Elif Şafak (d. 25 Ekim 1971, Strazburg) Türk romancı. İlk romanının yayımladığı 1997'den beri peş peşe eserler vermekte olan ve geniş bir okur kesimince tanınan sanatçı, 2009'da yayımlanan Aşk adlı romanı ile Türk edebiyat tarihininin en kısa sürede en çok satan edebi eserinin yazarı ünvanına sahip olmuştur. Ayrıca kitapları otuzdan fazla dile çevrilmiştir.
Yaşamı
25 Ekim 1971 günü, babasının o sırada doktora yapmakta olduğu Strazburg'da dünyaya geldi. Babası sosyal psikolog ve akademisyen Nuri Bilgin, annesi diplomat Şafak Atayman'dır. Doğumundan kısa bir süre sonra anne ve babası ayrıldı, annesi tarafından büyütüldü. Soyadı olarak annesinin adını kullandı.
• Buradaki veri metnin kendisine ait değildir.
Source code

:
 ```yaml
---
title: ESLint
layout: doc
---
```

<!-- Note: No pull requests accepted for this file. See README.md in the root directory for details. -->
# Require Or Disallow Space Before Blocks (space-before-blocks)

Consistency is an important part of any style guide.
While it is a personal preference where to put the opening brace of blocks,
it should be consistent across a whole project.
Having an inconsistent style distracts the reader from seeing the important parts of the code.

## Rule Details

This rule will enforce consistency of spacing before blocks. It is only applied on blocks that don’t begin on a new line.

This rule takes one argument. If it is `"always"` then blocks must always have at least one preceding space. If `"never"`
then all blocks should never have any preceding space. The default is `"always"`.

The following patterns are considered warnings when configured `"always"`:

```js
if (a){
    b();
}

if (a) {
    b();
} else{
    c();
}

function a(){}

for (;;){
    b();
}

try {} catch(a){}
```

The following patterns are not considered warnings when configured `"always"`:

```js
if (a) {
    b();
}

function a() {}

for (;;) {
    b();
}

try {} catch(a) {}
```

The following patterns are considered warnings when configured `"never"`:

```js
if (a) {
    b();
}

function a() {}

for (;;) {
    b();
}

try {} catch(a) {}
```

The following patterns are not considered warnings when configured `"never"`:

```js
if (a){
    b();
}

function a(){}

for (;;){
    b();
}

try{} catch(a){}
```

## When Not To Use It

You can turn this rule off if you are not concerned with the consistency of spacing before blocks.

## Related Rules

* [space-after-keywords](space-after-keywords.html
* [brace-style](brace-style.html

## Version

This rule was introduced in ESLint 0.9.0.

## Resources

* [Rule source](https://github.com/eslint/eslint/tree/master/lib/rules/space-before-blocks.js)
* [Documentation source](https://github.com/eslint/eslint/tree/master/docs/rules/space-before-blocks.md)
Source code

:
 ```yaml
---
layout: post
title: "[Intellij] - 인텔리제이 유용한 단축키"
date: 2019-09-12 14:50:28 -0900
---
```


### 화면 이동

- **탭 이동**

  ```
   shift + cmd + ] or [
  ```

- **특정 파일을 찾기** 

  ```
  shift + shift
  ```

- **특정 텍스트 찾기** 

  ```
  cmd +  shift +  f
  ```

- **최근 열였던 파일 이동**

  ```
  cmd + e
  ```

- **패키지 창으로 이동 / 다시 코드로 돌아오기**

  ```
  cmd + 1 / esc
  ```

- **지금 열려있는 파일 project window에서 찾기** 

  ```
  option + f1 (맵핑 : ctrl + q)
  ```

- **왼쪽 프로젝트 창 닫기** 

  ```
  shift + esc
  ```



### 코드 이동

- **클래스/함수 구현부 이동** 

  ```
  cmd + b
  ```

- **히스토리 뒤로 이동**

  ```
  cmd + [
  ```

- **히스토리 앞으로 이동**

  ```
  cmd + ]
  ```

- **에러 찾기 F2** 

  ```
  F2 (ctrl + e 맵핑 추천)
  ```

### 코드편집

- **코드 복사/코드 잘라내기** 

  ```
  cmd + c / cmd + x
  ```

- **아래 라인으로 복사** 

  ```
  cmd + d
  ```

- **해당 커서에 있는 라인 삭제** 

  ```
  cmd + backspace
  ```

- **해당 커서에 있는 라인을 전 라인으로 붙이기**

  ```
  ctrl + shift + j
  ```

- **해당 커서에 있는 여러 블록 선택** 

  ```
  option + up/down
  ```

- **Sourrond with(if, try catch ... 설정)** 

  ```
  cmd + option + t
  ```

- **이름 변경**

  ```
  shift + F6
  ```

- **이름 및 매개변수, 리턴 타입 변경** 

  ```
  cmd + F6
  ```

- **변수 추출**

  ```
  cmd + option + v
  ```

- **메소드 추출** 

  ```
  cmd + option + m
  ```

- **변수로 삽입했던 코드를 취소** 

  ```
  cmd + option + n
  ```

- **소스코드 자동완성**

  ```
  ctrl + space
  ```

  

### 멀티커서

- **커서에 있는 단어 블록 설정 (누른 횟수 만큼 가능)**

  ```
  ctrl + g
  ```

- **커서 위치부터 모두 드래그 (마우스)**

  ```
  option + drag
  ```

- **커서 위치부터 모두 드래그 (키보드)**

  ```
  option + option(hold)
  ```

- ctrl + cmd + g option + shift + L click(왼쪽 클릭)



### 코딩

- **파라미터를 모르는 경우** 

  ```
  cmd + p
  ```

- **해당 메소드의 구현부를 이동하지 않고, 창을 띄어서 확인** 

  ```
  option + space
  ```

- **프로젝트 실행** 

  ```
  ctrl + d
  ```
Ortaokulu annesinin görev yaptığı Madrid'de, liseyi Ankara Atatürk Anadolu Lisesi'nde tamamladıktan sonra, ODTÜ Uluslararası İlişkiler Bölümünü bitirdi. Yüksek lisansını aynı üniversitede Kadın Çalışmaları Bölümünde yaptı. "Bektaşi ve Mevlevi Düşüncesinde Döngüsel Evren ve Kadınsılık Anlayışı" üzerine master tezinin ardından; ODTÜ Siyaset Bilimi bölümünde doktorasını tamamladı. Doktora tezi, "Türk Modernleşmesinin Kadın Prototipleri ve Marjinaliteye Tahammül Sınırları" başlığını taşıyordu. Elif Şafak'ın İslamiyet, kadın ve mistisizm hakkındaki yüksek lisans tezi Sosyal Bilimler Derneği tarafından ödüllendirildi.
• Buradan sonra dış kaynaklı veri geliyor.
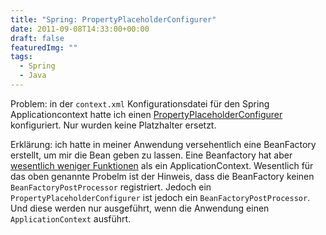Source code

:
 ```yaml
---
title: "Spring: PropertyPlaceholderConfigurer"
date: 2011-09-08T14:33:00+00:00
draft: false
featuredImg: ""
tags:
  - Spring
  - Java
---
```


Problem: in der `context.xml` Konfigurationsdatei für den Spring
Applicationcontext hatte ich einen [PropertyPlaceholderConfigurer](
http://static.springsource.org/spring/docs/2.5.5/api/org/springframework/beans/factory/config/PropertyPlaceholderConfigurer.html#setIgnoreUnresolvablePlaceholders%28boolean%29)
konfiguriert.  Nur wurden keine Platzhalter ersetzt.

Erklärung: ich hatte in meiner Anwendung versehentlich eine BeanFactory
erstellt, um mir die Bean geben zu lassen.  Eine Beanfactory hat aber
[wesentlich weniger
Funktionen](http://static.springsource.org/spring/docs/3.0.x/spring-framework-reference/html/beans.html#context-introduction-ctx-vs-beanfactory)
als ein ApplicationContext. Wesentlich für das oben genannte Probelm ist der
Hinweis, dass die BeanFactory keinen `BeanFactoryPostProcessor`
registriert. Jedoch ein `PropertyPlaceholderConfigurer` ist jedoch ein
`BeanFactoryPostProcessor`.  Und diese werden nur ausgeführt, wenn die Anwendung
einen `ApplicationContext` ausführt.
Yüksek lisans çalışması sırasında Kem Gözlere Anadolu (1994) adlı öykü kitabını ve ilk romanı Pinhan'ı (1997) yayımladı. Bu eserle Kombassan Vakfı tarafından verilen 1998 Mevlana Büyük Ödülü'nü kazandı.
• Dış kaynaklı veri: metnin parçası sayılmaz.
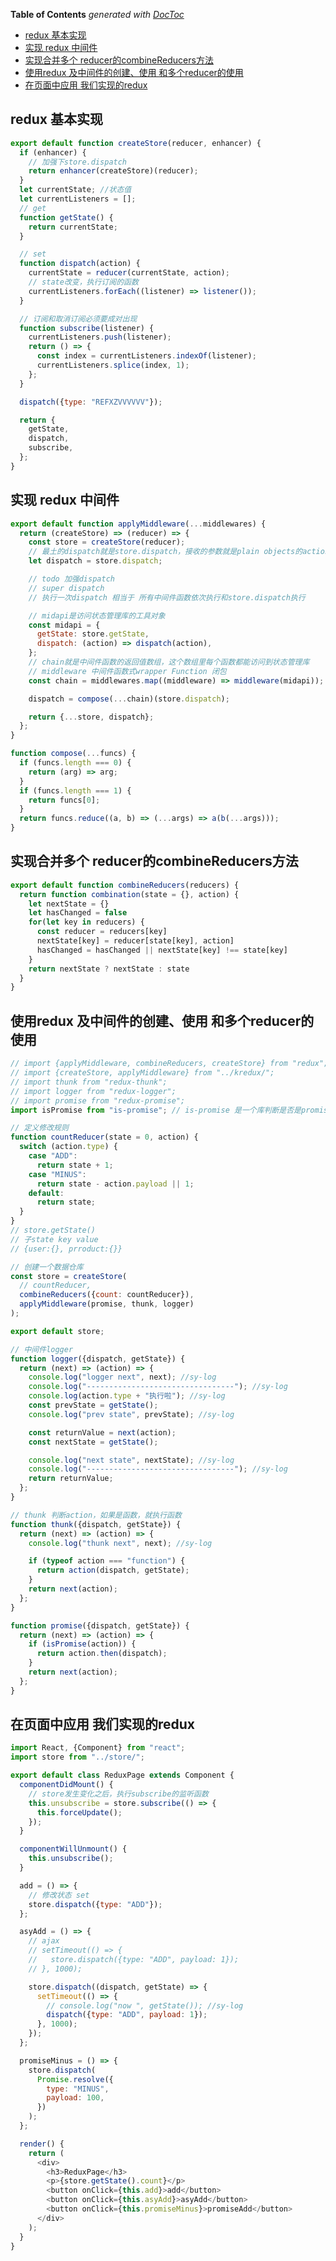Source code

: <!-- START doctoc generated TOC please keep comment here to allow auto update -->
<!-- DON'T EDIT THIS SECTION, INSTEAD RE-RUN doctoc TO UPDATE -->
**Table of Contents**  *generated with [DocToc](https://github.com/thlorenz/doctoc)*

- [redux 基本实现](#redux-%E5%9F%BA%E6%9C%AC%E5%AE%9E%E7%8E%B0)
- [实现 redux 中间件](#%E5%AE%9E%E7%8E%B0-redux-%E4%B8%AD%E9%97%B4%E4%BB%B6)
- [实现合并多个 reducer的combineReducers方法](#%E5%AE%9E%E7%8E%B0%E5%90%88%E5%B9%B6%E5%A4%9A%E4%B8%AA-reducer%E7%9A%84combinereducers%E6%96%B9%E6%B3%95)
- [使用redux 及中间件的创建、使用 和多个reducer的使用](#%E4%BD%BF%E7%94%A8redux-%E5%8F%8A%E4%B8%AD%E9%97%B4%E4%BB%B6%E7%9A%84%E5%88%9B%E5%BB%BA%E4%BD%BF%E7%94%A8-%E5%92%8C%E5%A4%9A%E4%B8%AAreducer%E7%9A%84%E4%BD%BF%E7%94%A8)
- [在页面中应用 我们实现的redux](#%E5%9C%A8%E9%A1%B5%E9%9D%A2%E4%B8%AD%E5%BA%94%E7%94%A8-%E6%88%91%E4%BB%AC%E5%AE%9E%E7%8E%B0%E7%9A%84redux)

<!-- END doctoc generated TOC please keep comment here to allow auto update -->

<!--
 * @Author: mrzou
 * @Date: 2021-07-01 23:33:14
 * @LastEditors: mrzou
 * @LastEditTime: 2021-07-03 19:12:04
 * @Description: file content
-->

## redux 基本实现
```js
export default function createStore(reducer, enhancer) {
  if (enhancer) {
    // 加强下store.dispatch
    return enhancer(createStore)(reducer);
  }
  let currentState; //状态值
  let currentListeners = [];
  // get
  function getState() {
    return currentState;
  }

  // set
  function dispatch(action) {
    currentState = reducer(currentState, action);
    // state改变，执行订阅的函数
    currentListeners.forEach((listener) => listener());
  }

  // 订阅和取消订阅必须要成对出现
  function subscribe(listener) {
    currentListeners.push(listener);
    return () => {
      const index = currentListeners.indexOf(listener);
      currentListeners.splice(index, 1);
    };
  }

  dispatch({type: "REFXZVVVVVV"});

  return {
    getState,
    dispatch,
    subscribe,
  };
}
```
## 实现 redux 中间件
```js
export default function applyMiddleware(...middlewares) {
  return (createStore) => (reducer) => {
    const store = createStore(reducer);
    // 最土的dispatch就是store.dispatch，接收的参数就是plain objects的action
    let dispatch = store.dispatch;

    // todo 加强dispatch
    // super dispatch
    // 执行一次dispatch 相当于 所有中间件函数依次执行和store.dispatch执行

    // midapi是访问状态管理库的工具对象
    const midapi = {
      getState: store.getState,
      dispatch: (action) => dispatch(action),
    };
    // chain就是中间件函数的返回值数组，这个数组里每个函数都能访问到状态管理库
    // middleware 中间件函数式wrapper Function 闭包
    const chain = middlewares.map((middleware) => middleware(midapi));

    dispatch = compose(...chain)(store.dispatch);

    return {...store, dispatch};
  };
}

function compose(...funcs) {
  if (funcs.length === 0) {
    return (arg) => arg;
  }
  if (funcs.length === 1) {
    return funcs[0];
  }
  return funcs.reduce((a, b) => (...args) => a(b(...args)));
}
```

## 实现合并多个 reducer的combineReducers方法
```js
export default function combineReducers(reducers) {
  return function combination(state = {}, action) {
    let nextState = {}
    let hasChanged = false
    for(let key in reducers) {
      const reducer = reducers[key]
      nextState[key] = reducer[state[key], action]
      hasChanged = hasChanged || nextState[key] !== state[key]
    }
    return nextState ? nextState : state
  }
}
```

## 使用redux 及中间件的创建、使用 和多个reducer的使用

```js
// import {applyMiddleware, combineReducers, createStore} from "redux";
// import {createStore, applyMiddleware} from "../kredux/";
// import thunk from "redux-thunk";
// import logger from "redux-logger";
// import promise from "redux-promise";
import isPromise from "is-promise"; // is-promise 是一个库判断是否是promise

// 定义修改规则
function countReducer(state = 0, action) {
  switch (action.type) {
    case "ADD":
      return state + 1;
    case "MINUS":
      return state - action.payload || 1;
    default:
      return state;
  }
}
// store.getState()
// 子state key value
// {user:{}, prroduct:{}}

// 创建一个数据仓库
const store = createStore(
  // countReducer,
  combineReducers({count: countReducer}),
  applyMiddleware(promise, thunk, logger)
);

export default store;

// 中间件logger
function logger({dispatch, getState}) {
  return (next) => (action) => {
    console.log("logger next", next); //sy-log
    console.log("---------------------------------"); //sy-log
    console.log(action.type + "执行啦"); //sy-log
    const prevState = getState();
    console.log("prev state", prevState); //sy-log

    const returnValue = next(action);
    const nextState = getState();

    console.log("next state", nextState); //sy-log
    console.log("---------------------------------"); //sy-log
    return returnValue;
  };
}

// thunk 判断action，如果是函数，就执行函数
function thunk({dispatch, getState}) {
  return (next) => (action) => {
    console.log("thunk next", next); //sy-log

    if (typeof action === "function") {
      return action(dispatch, getState);
    }
    return next(action);
  };
}

function promise({dispatch, getState}) {
  return (next) => (action) => {
    if (isPromise(action)) {
      return action.then(dispatch);
    }
    return next(action);
  };
}
```

## 在页面中应用 我们实现的redux
```js
import React, {Component} from "react";
import store from "../store/";

export default class ReduxPage extends Component {
  componentDidMount() {
    // store发生变化之后，执行subscribe的监听函数
    this.unsubscribe = store.subscribe(() => {
      this.forceUpdate();
    });
  }

  componentWillUnmount() {
    this.unsubscribe();
  }

  add = () => {
    // 修改状态 set
    store.dispatch({type: "ADD"});
  };

  asyAdd = () => {
    // ajax
    // setTimeout(() => {
    //   store.dispatch({type: "ADD", payload: 1});
    // }, 1000);

    store.dispatch((dispatch, getState) => {
      setTimeout(() => {
        // console.log("now ", getState()); //sy-log
        dispatch({type: "ADD", payload: 1});
      }, 1000);
    });
  };

  promiseMinus = () => {
    store.dispatch(
      Promise.resolve({
        type: "MINUS",
        payload: 100,
      })
    );
  };

  render() {
    return (
      <div>
        <h3>ReduxPage</h3>
        <p>{store.getState().count}</p>
        <button onClick={this.add}>add</button>
        <button onClick={this.asyAdd}>asyAdd</button>
        <button onClick={this.promiseMinus}>promiseAdd</button>
      </div>
    );
  }
}
```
Doktorasının ardından İstanbul'a taşındı ve Şehrin Aynaları'nı (1999) yazdı. Bir süre İstanbul Bilgi Üniversitesi'nde "Türkiye ve Kültürel Kimlikler", "Kadın ve Edebiyat" konularında dersler verdi.
2000 yılında Türkiye Yazarlar Birliği Ödülü'nü kazanan Mahrem romanı ile geniş okur kesimi tarafından tanındı. Bunu iki yıl ara ile yayımlanan Bit Palas (2002) ve İngilizce olarak yazdığı Araf (2004) adlı kitapları izledi.
Sanatçılara verilen bir bursla doktora sonrası çalışması için ABD'ye giden Şafak, çeşitli üniversitelerde dersler vermiştir. 2003-2004 akademik yılı boyunca Michigan Üniversitesi'nde yardımcı doçent olarak bulundu ve ders verdi. Ardından Arizona Üniversitesi Yakın Doğu Araştırmaları bölümünde yardımcı doçent olarak görev yaptı. "Edebiyat ve Sürgün", "Bellek ve Politika", "Müslüman Dünya'da Cinsellik ve Toplumsal Cinsiyet" konulu dersler verdi.
Şafak, 2004 yılında beş yazarın (Murathan Mungan, Faruk Ulay, Elif Şafak, Celil Oker, Pınar Kür) ortak kaleme aldığı bir roman projesinde yer aldı, bu roman Beşpeşe adıyla yayımlandı.
2005'te Med Cezir adlı kitabında kadın, kimlik, kültürel bölünme, dil ve edebiyat hakkında yazılarını bir araya getirdi. Aynı yıl Referans Gazetesi Genel Yayın Yönetmeni Eyüp Can Sağlık ileBerlin'de evlendi.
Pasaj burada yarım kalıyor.